A Fundacentro (Fundação Nacional de Segurança e Medicina do Trabalho, ligada ao Ministério do Trabalho) informa que já atendeu mais de mil casos de ex-trabalhadores expostos ao amianto e que em uma parte deles (não revelada) foi detectado algum tipo de doença em decorrência do contato com o mineral. Élio A. Martins, presidente da diretoria da Eternit, diz que a empresa sabe quando e por que ocorreu a contaminação de alguns ex-funcionários. — Na década de 40, importávamos amianto da África do Sul do tipo anfibólio [hoje proibido no mundo todo], os equipamentos eram rudimentares e não havia legislação ocupacional. Hoje a maneira como trabalhamos é muito segura – garante.

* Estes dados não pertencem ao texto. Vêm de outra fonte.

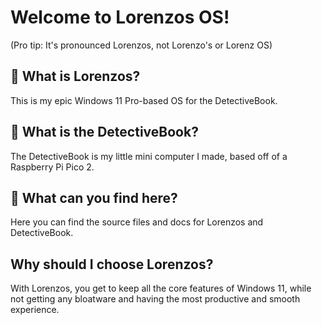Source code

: # Welcome to Lorenzos OS!
(Pro tip: It's pronounced Lorenzos, not Lorenzo's or Lorenz OS)

## 🤔 What is Lorenzos?
This is my epic Windows 11 Pro-based OS for the DetectiveBook.
## 💽 What is the DetectiveBook? 
The DetectiveBook is my little mini computer I made, based off of a Raspberry Pi Pico 2.
## 🔎 What can you find here?
Here you can find the source files and docs for Lorenzos and DetectiveBook.
## Why should I choose Lorenzos?
With Lorenzos, you get to keep all the core features of Windows 11, while not getting any bloatware and having the most productive and smooth experience.
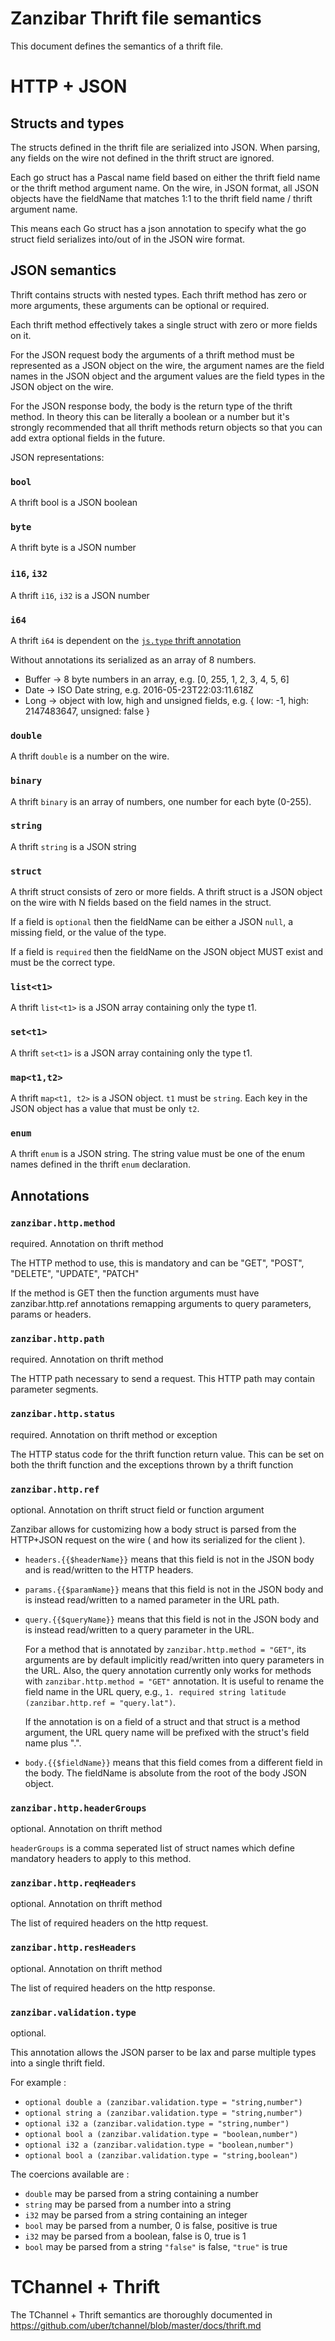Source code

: # Zanzibar Thrift file semantics

This document defines the semantics of a thrift file.

# HTTP + JSON

## Structs and types

The structs defined in the thrift file are serialized into
JSON. When parsing, any fields on the wire not defined
in the thrift struct are ignored.

Each go struct has a Pascal name field based on either
the thrift field name or the thrift method argument name.
On the wire, in JSON format, all JSON objects have the fieldName
that matches 1:1 to the thrift field name / thrift argument name.

This means each Go struct has a json annotation to specify what
the go struct field serializes into/out of in the JSON wire format.

## JSON semantics

Thrift contains structs with nested types. Each thrift method
has zero or more arguments, these arguments can be optional
or required.

Each thrift method effectively takes a single struct with
zero or more fields on it.

For the JSON request body the arguments of a thrift method must be
represented as a JSON object on the wire, the argument names
are the field names in the JSON object and the argument values
are the field types in the JSON object on the wire.

For the JSON response body, the body is the return type of the
thrift method. In theory this can be literally a boolean or a number
but it's strongly recommended that all thrift methods return objects
so that you can add extra optional fields in the future.

JSON representations:

### `bool`

A thrift bool is a JSON boolean

### `byte`

A thrift byte is a JSON number

### `i16`, `i32`

A thrift `i16`, `i32` is a JSON number

### `i64`

A thrift `i64` is dependent on the [`js.type` thrift annotation](https://github.com/thriftrw/thriftrw-node#i64)

Without annotations its serialized as an array of 8 numbers.

 - Buffer -> 8 byte numbers in an array, e.g. [0, 255, 1, 2, 3, 4, 5, 6]
 - Date -> ISO Date string, e.g. 2016-05-23T22:03:11.618Z
 - Long -> object with low, high and unsigned fields,
	e.g. { low: -1, high: 2147483647, unsigned: false }

### `double`

A thrift `double` is a number on the wire.

### `binary`

A thrift `binary` is an array of numbers, one number for each byte (0-255).

### `string`

A thrift `string` is a JSON string

### `struct`

A thrift struct consists of zero or more fields. 
A thrift struct is a JSON object on the wire with N fields
based on the field names in the struct.

If a field is `optional` then the fieldName can be either
a JSON `null`, a missing field, or the value of the type.

If a field is `required` then the fieldName on the JSON
object MUST exist and must be the correct type.

### `list<t1>`

A thrift `list<t1>` is a JSON array containing only the type t1.

### `set<t1>`

A thrift `set<t1>` is a JSON array containing only the type t1.

### `map<t1,t2>`

A thrift `map<t1, t2>` is a JSON object. `t1` must be `string`.
Each key in the JSON object has a value that must be only `t2`.

### `enum`

A thrift `enum` is a JSON string. The string value must be one
of the enum names defined in the thrift `enum` declaration.


## Annotations

### `zanzibar.http.method`

required. Annotation on thrift method

The HTTP method to use, this is mandatory and can be
"GET", "POST", "DELETE", "UPDATE", "PATCH"

If the method is GET then the function arguments
must have zanzibar.http.ref annotations remapping arguments
to query parameters, params or headers.

### `zanzibar.http.path`

required. Annotation on thrift method

The HTTP path necessary to send a request. This HTTP
path may contain parameter segments.

### `zanzibar.http.status`

required. Annotation on thrift method or exception

The HTTP status code for the thrift function return
value. This can be set on both the thrift function
and the exceptions thrown by a thrift function

### `zanzibar.http.ref`

optional. Annotation on thrift struct field or function argument

Zanzibar allows for customizing how a body struct is
parsed from the HTTP+JSON request on the wire ( and 
how its serialized for the client ).

 - `headers.{{$headerName}}` means that this field is
	not in the JSON body and is read/written to the HTTP 
	headers.
 - `params.{{$paramName}}` means that this field is not
	in the JSON body and is instead read/written to a named 
	parameter in the URL path.
 - `query.{{$queryName}}` means that this field is not 
	in the JSON body and is instead read/written to a query
	parameter in the URL.
	
	For a method that is annotated by `zanzibar.http.method = "GET"`,
	its arguments are by default implicitly read/written into query
	parameters in the URL. Also, the query annotation currently only
	works for methods with `zanzibar.http.method = "GET"` annotation.
	It is useful to rename the field name in the URL query, e.g.,
	`1. required string latitude (zanzibar.http.ref = "query.lat")`.
    
	If the annotation is on a field of a struct and that struct is
	a method argument, the URL query name will be prefixed with the
	struct's field name plus ".".
    
 - `body.{{$fieldName}}` means that this field comes from 
	a different field in the body. The fieldName is absolute
	from the root of the body JSON object.

### `zanzibar.http.headerGroups`

optional. Annotation on thrift method

`headerGroups` is a comma seperated list of struct names
which define mandatory headers to apply to this method.

### `zanzibar.http.reqHeaders`

optional. Annotation on thrift method

The list of required headers on the http request.

### `zanzibar.http.resHeaders`

optional. Annotation on thrift method

The list of required headers on the http response.

### `zanzibar.validation.type`

optional. 

This annotation allows the JSON parser to be lax and 
parse multiple types into a single thrift field.

For example :

 - `optional double a (zanzibar.validation.type = "string,number")`
 - `optional string a (zanzibar.validation.type = "string,number")`
 - `optional i32 a (zanzibar.validation.type = "string,number")`
 - `optional bool a (zanzibar.validation.type = "boolean,number")`
 - `optional i32 a (zanzibar.validation.type = "boolean,number")`
 - `optional bool a (zanzibar.validation.type = "string,boolean")`

 The coercions available are :

 - `double` may be parsed from a string containing a number
 - `string` may be parsed from a number into a string
 - `i32` may be parsed from a string containing an integer
 - `bool` may be parsed from a number, 0 is false, positive is true
 - `i32` may be parsed from a boolean, false is 0, true is 1
 - `bool` may be parsed from a string `"false"` is false, `"true"` is true

###

# TChannel + Thrift

The TChannel + Thrift semantics are thoroughly documented
in https://github.com/uber/tchannel/blob/master/docs/thrift.md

Ele não quis dizer quanto já foi gasto com indenizações.

Argumentos técnicos
Uma das armas utilizadas pelo grupo que defende e pelo que ataca a exploração e o uso do amianto no país são os estudos técnicos realizados dentro e fora do Brasil. — Peritos do Canadá e de outros países, a Organização Internacional do Trabalho e a Organização para Cooperação Econômica e Desenvolvimento concluíram que os conhecimentos e as tecnologias modernas atuais podem controlar com êxito o potencial para risco à saúde e ao meio ambiente que o amianto crisotila representa — afirma documento da Natural Resources Canada, encaminhado pela Eternit à comissão.

Outro estudo, coordenado pelo Departamento de Engenharia de Construção Civil da Escola Politécnica da USP (Universidade de São Paulo), mostra que ainda não existe no Brasil uma tecnologia capaz de substituir o amianto com as mesmas características (durabilidade e eficiência) e os mesmos custos de fabricação. — Trabalhamos nisso há quatro anos e ainda não conseguimos desenvolver uma telha que tenha a mesma durabilidade e o mesmo custo da que utiliza amianto. Mas dá para desenvolver essa telha, só que não do dia para a noite. O governo precisa oferecer condições para que isso aconteça - diz Vanderley John, professor associado do Departamento de Engenharia de Construção Civil da Politécnica da USP.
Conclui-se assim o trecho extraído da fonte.